Records for the exercise:
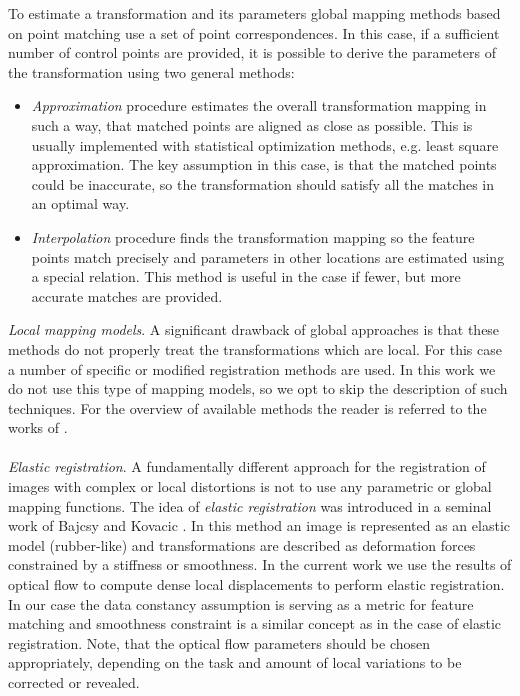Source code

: To estimate a transformation and its parameters global mapping methods based on point matching use a set of point correspondences. In this case, if a sufficient number of control points are provided, it is possible to derive the parameters of the transformation using two general methods: 
\begin{itemize}
\item \textit{Approximation} procedure estimates the overall transformation mapping in such a way, that matched points are aligned as close as possible. This is usually implemented with statistical optimization methods, e.g. least square approximation. The key assumption in this case, is that the matched points could be inaccurate, so the transformation should satisfy all the matches in an optimal way.
   
\item \textit{Interpolation} procedure finds the transformation mapping so the feature points match precisely and parameters in other locations are estimated using a special relation. This method is useful in the case if fewer, but more accurate matches are provided.    
\end{itemize}


\noindent \textit{Local mapping models}.
A significant drawback of global approaches is that these methods do not properly treat the transformations which are local. For this case a number of specific or modified registration methods are used. 
In this work we do not use this type of mapping models, so we opt to skip the description of such techniques.  For the overview of available methods the reader is referred to the works of \cite{Brown92, Zitova03}.
\\
\\
\textit{Elastic registration}.
A fundamentally different approach for the registration of images with
complex or local distortions is not to use
any parametric or global mapping functions.
The idea of \textit{elastic registration} was introduced in a seminal work of Bajcsy and Kovacic \cite{Bajcsy89}. In this method an image is represented as an elastic model (rubber-like) and transformations are described as deformation forces constrained by a stiffness or smoothness.
In the current work we use the results of optical flow to compute dense local displacements to perform elastic registration. In our case the data constancy assumption is serving as a metric for feature matching and smoothness constraint is a similar concept as in the case of elastic registration. Note, that the optical flow parameters should be chosen appropriately, depending on the task and amount of local variations to be corrected or revealed. 
   

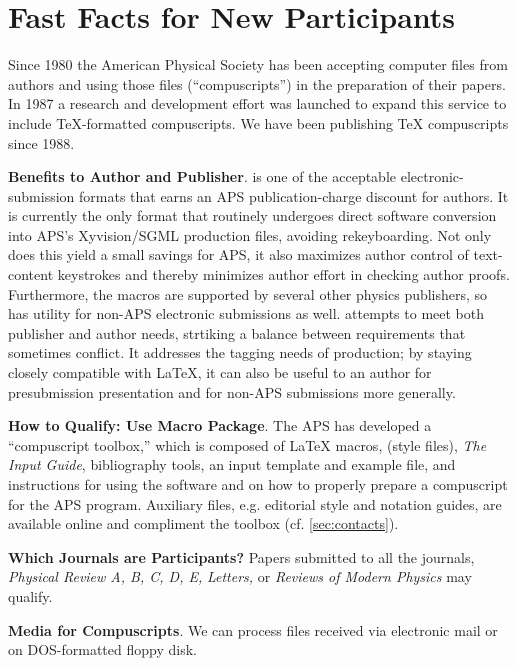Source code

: \nobreak
\section{Fast Facts for New Participants}
\label{sec:fastfacts}

Since 1980 the American Physical Society has been accepting computer files
from authors and using those files (``compuscripts'') in the preparation of
their papers. In 1987 a research and development effort was launched to
expand this service to include \TeX-formatted compuscripts. We have been
publishing \TeX{} compuscripts since 1988.

\medskip
{\bf Benefits to Author and Publisher}. \REVTeX{} is one of the
acceptable electronic-submission formats that earns an APS
publication-charge discount for authors. It is currently the only
format that routinely undergoes direct software conversion into APS's
Xyvision/SGML production files, avoiding rekeyboarding. Not only does
this yield a small savings for APS, it also maximizes author control
of text-content keystrokes and thereby minimizes author effort in
checking author proofs. Furthermore, the macros are supported by
several other physics publishers, so \REVTeX{} has utility for non-APS
electronic submissions as well. \REVTeX{} attempts to meet both
publisher and author needs, strtiking a balance between requirements
that sometimes conflict. It addresses the tagging needs of production;
by staying closely compatible with \LaTeX, it can also be useful to an
author for presubmission presentation and for non-APS submissions more
generally. 


\medskip
{\bf How to Qualify: Use \REVTeX{} Macro Package}. The APS has
developed a ``compuscript toolbox,'' which is composed of \LaTeX{} 
macros, (style files), {\it The \REVTeX{} Input Guide}, bibliography
tools, an input template and example file, and instructions for using
the software and on how to properly prepare a compuscript for the APS
program. Auxiliary files, e.g. editorial style and notation guides,
are available online and compliment the toolbox (cf.
\ref{sec:contacts}). 

\medskip

{\bf Which Journals are Participants?} Papers submitted to all the
journals, {\em Physical
Review A, B, C, D, E,} {\em Letters,\/} or {\em Reviews of Modern
Physics} may qualify.

\medskip
{\bf Media for Compuscripts}. We can process files received via electronic
mail or on DOS-formatted floppy disk.

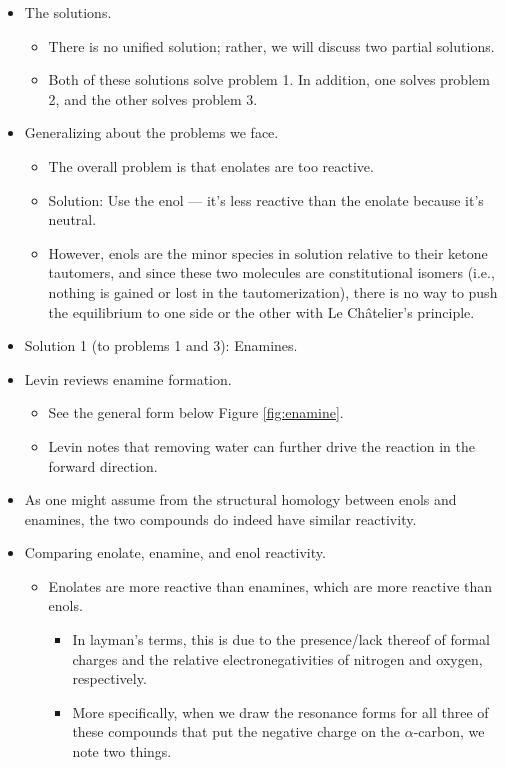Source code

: \documentclass[../notes.tex]{subfiles}
\begin{document}
\begin{itemize}
    \item The solutions.
    \begin{itemize}
        \item There is no unified solution; rather, we will discuss two partial solutions.
        \item Both of these solutions solve problem 1. In addition, one solves problem 2, and the other solves problem 3.
    \end{itemize}
    \item Generalizing about the problems we face.
    \begin{itemize}
        \item The overall problem is that enolates are too reactive.
        \item Solution: Use the enol --- it's less reactive than the enolate because it's neutral.
        \item However, enols are the minor species in solution relative to their ketone tautomers, and since these two molecules are constitutional isomers (i.e., nothing is gained or lost in the tautomerization), there is no way to push the equilibrium to one side or the other with Le Ch\^{a}telier's principle.
    \end{itemize}
    \item Solution 1 (to problems 1 and 3): Enamines.
    \item Levin reviews enamine formation.
    \begin{itemize}
        \item See the general form below Figure \ref{fig:enamine}.
        \item Levin notes that removing water can further drive the reaction in the forward direction.
    \end{itemize}
    \item As one might assume from the structural homology between enols and enamines, the two compounds do indeed have similar reactivity.
    \item Comparing enolate, enamine, and enol reactivity.
    \begin{itemize}
        \item Enolates are more reactive than enamines, which are more reactive than enols.
        \begin{itemize}
            \item In layman's terms, this is due to the presence/lack thereof of formal charges and the relative electronegativities of nitrogen and oxygen, respectively.
            \item More specifically, when we draw the resonance forms for all three of these compounds that put the negative charge on the $\alpha$-carbon, we note two things.

\end{itemize}
\end{itemize}
\end{itemize}
\end{document}
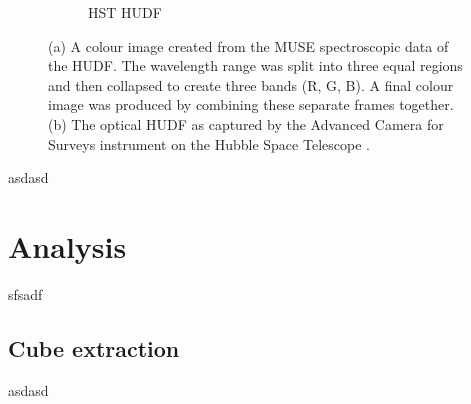 \documentclass[12pt, twocolumn]{revtex4}    %
\begin{document}
\begin{figure}
\begin{subfigure}[b]{0.4\textwidth}
    \captionsetup{justification=justified}    
    \caption{HST HUDF}
    \label{fig:hubble_ultra_deep_field}
  \end{subfigure}
  \caption[Hubble Ultra Deep Field]{(a) A colour image created from the MUSE spectroscopic data of the HUDF. The wavelength range was split into three equal regions and then collapsed to create three bands (R, G, B). A final colour image was produced by combining these separate frames together. (b) The optical HUDF as captured by the Advanced Camera for Surveys instrument on the Hubble Space Telescope \cite{hudf_image}. }
\end{figure}

\twocolumngrid

asdasd

\section{Analysis} 

sfsadf

\subsection{Cube extraction}

asdasd

\onecolumngrid
\end{document}
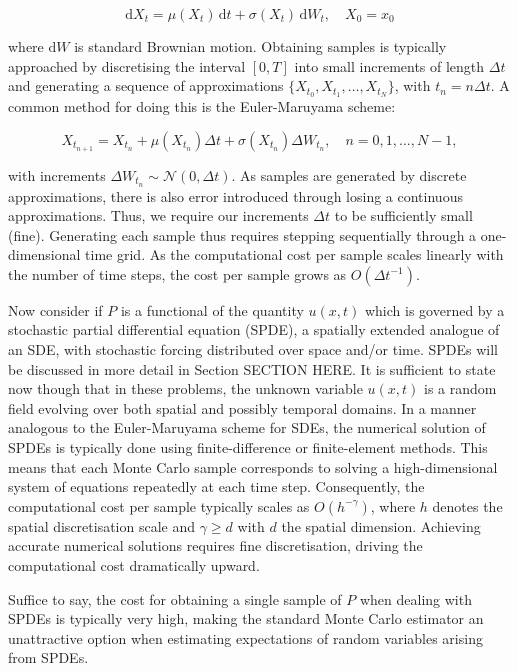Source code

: \begin{equation*}
    \mathrm{d}X_t = \mu(X_t)\,\mathrm{d}t+\sigma(X_t)\,\mathrm{d}W_t,\quad X_0=x_0
\end{equation*}

where $\mathrm{d}W$ is standard Brownian motion. Obtaining samples is typically 
approached by discretising the interval $[0,T]$ into 
small increments of length $\Delta t$ and generating a sequence of approximations 
$\{X_{t_0}, X_{t_1}, \dots, X_{t_N}\}$, with $t_n = n \Delta t$. A common 
method for doing this is the Euler-Maruyama scheme:

\begin{equation}\label{eq:euler_maruyama}
    X_{t_{n+1}}=X_{t_n}+\mu(X_{t_n})\Delta t+\sigma(X_{t_n})\Delta W_{t_n},\quad n=0,1,\dots,N-1,
\end{equation}

with increments $\Delta W_{t_n} \sim \mathcal{N}(0, \Delta t)$. As samples are generated 
by discrete approximations, there is also error introduced through losing a continuous 
approximations. Thus, we require our increments $\Delta t$ to be sufficiently small (fine).
Generating each sample thus requires stepping sequentially through a one-dimensional
time grid.
As the computational cost per sample scales linearly with the number of time steps, 
the cost per sample grows as $O(\Delta t^{-1})$.

Now consider if $P$ is a functional of the quantity $u(x,t)$ which is 
governed by a stochastic partial differential equation (SPDE), a spatially extended
analogue of an SDE, with stochastic forcing distributed over space and/or time. 
SPDEs will be discussed in more detail in Section SECTION HERE.
It is sufficient to state now though that in these problems, 
the unknown variable $u(x,t)$ is a random field
evolving over both spatial and possibly temporal domains. In a manner analogous 
to the Euler-Maruyama scheme for SDEs, the numerical solution of SPDEs
is typically done using finite-difference or finite-element methods. This means 
that each Monte Carlo sample corresponds to solving a high-dimensional system of
equations repeatedly at each time step. Consequently, the computational 
cost per sample typically scales as $O(h^{-\gamma})$, where $h$ denotes the 
spatial discretisation scale and $\gamma \ge d$ with $d$ the 
spatial dimension. Achieving accurate numerical solutions requires fine discretisation,
driving the computational cost dramatically upward.

Suffice to say, the cost for obtaining a single sample of $P$ when dealing with 
SPDEs is typically very high, making the standard Monte Carlo estimator an 
unattractive option when estimating expectations of random variables arising from SPDEs.

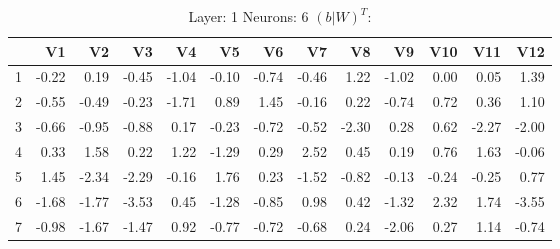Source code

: \begin{table}[ht]
\centering
\begin{tabular}{rrrrrrrrrrrrr}
  \hline
 & V1 & V2 & V3 & V4 & V5 & V6 & V7 & V8 & V9 & V10 & V11 & V12 \\ 
  \hline
1 & -0.22 & 0.19 & -0.45 & -1.04 & -0.10 & -0.74 & -0.46 & 1.22 & -1.02 & 0.00 & 0.05 & 1.39 \\ 
  2 & -0.55 & -0.49 & -0.23 & -1.71 & 0.89 & 1.45 & -0.16 & 0.22 & -0.74 & 0.72 & 0.36 & 1.10 \\ 
  3 & -0.66 & -0.95 & -0.88 & 0.17 & -0.23 & -0.72 & -0.52 & -2.30 & 0.28 & 0.62 & -2.27 & -2.00 \\ 
  4 & 0.33 & 1.58 & 0.22 & 1.22 & -1.29 & 0.29 & 2.52 & 0.45 & 0.19 & 0.76 & 1.63 & -0.06 \\ 
  5 & 1.45 & -2.34 & -2.29 & -0.16 & 1.76 & 0.23 & -1.52 & -0.82 & -0.13 & -0.24 & -0.25 & 0.77 \\ 
  6 & -1.68 & -1.77 & -3.53 & 0.45 & -1.28 & -0.85 & 0.98 & 0.42 & -1.32 & 2.32 & 1.74 & -3.55 \\ 
  7 & -0.98 & -1.67 & -1.47 & 0.92 & -0.77 & -0.72 & -0.68 & 0.24 & -2.06 & 0.27 & 1.14 & -0.74 \\ 
   \hline
\end{tabular}
\caption{Layer: 1 Neurons: 6  $(b|W)^T$: 
} 
\end{table}
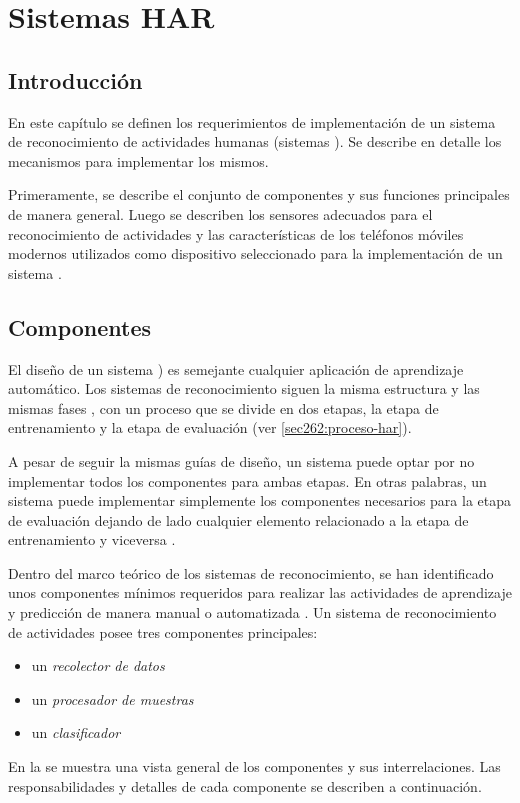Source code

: 
\chapter{Sistemas HAR }

\label{chap4:sistemas-de-reconocimiento}

\section{Introducción}

\label{sec41:introduccion}

En este capítulo se definen los requerimientos de implementación de
un sistema de reconocimiento de actividades humanas (sistemas ).
Se describe en detalle los mecanismos para implementar los mismos. 

Primeramente, se describe el conjunto de componentes y sus funciones
principales de manera general. Luego se describen los sensores adecuados
para el reconocimiento de actividades y las características de los
teléfonos móviles modernos utilizados como dispositivo seleccionado
para la implementación de un sistema .

\section{Componentes}

El diseño de un sistema ) es semejante cualquier aplicación
de aprendizaje automático. Los sistemas de reconocimiento siguen la
misma estructura y las mismas fases \cite{LaraLabrador2013}, con
un proceso que se divide en dos etapas, la etapa de entrenamiento
y la etapa de evaluación (ver \ref{sec262:proceso-har}). 

A pesar de seguir la mismas guías de diseño, un sistema puede optar
por no implementar todos los componentes para ambas etapas. En otras
palabras, un sistema puede implementar simplemente los componentes
necesarios para la etapa de evaluación dejando de lado cualquier elemento
relacionado a la etapa de entrenamiento y viceversa . 

Dentro del marco teórico de los sistemas de reconocimiento, se han
identificado unos componentes mínimos requeridos para realizar las
actividades de aprendizaje y predicción de manera manual o automatizada
\cite{Choudhury2008}. Un sistema de reconocimiento de actividades
posee tres componentes principales:
\begin{itemize}
\item un \emph{recolector de datos}
\item un\emph{ procesador de muestras} 
\item un \emph{clasificador }
\end{itemize}
En la  se muestra una vista general
de los componentes y sus interrelaciones. Las responsabilidades y
detalles de cada componente se describen a continuación.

Aim of the exercise:
Go through the data and gather every line that holds "between".

Result of this exercise:
publisher and author needs, strtiking a balance between requirements
    \item As one might assume from the structural homology between enols and enamines, the two compounds do indeed have similar reactivity.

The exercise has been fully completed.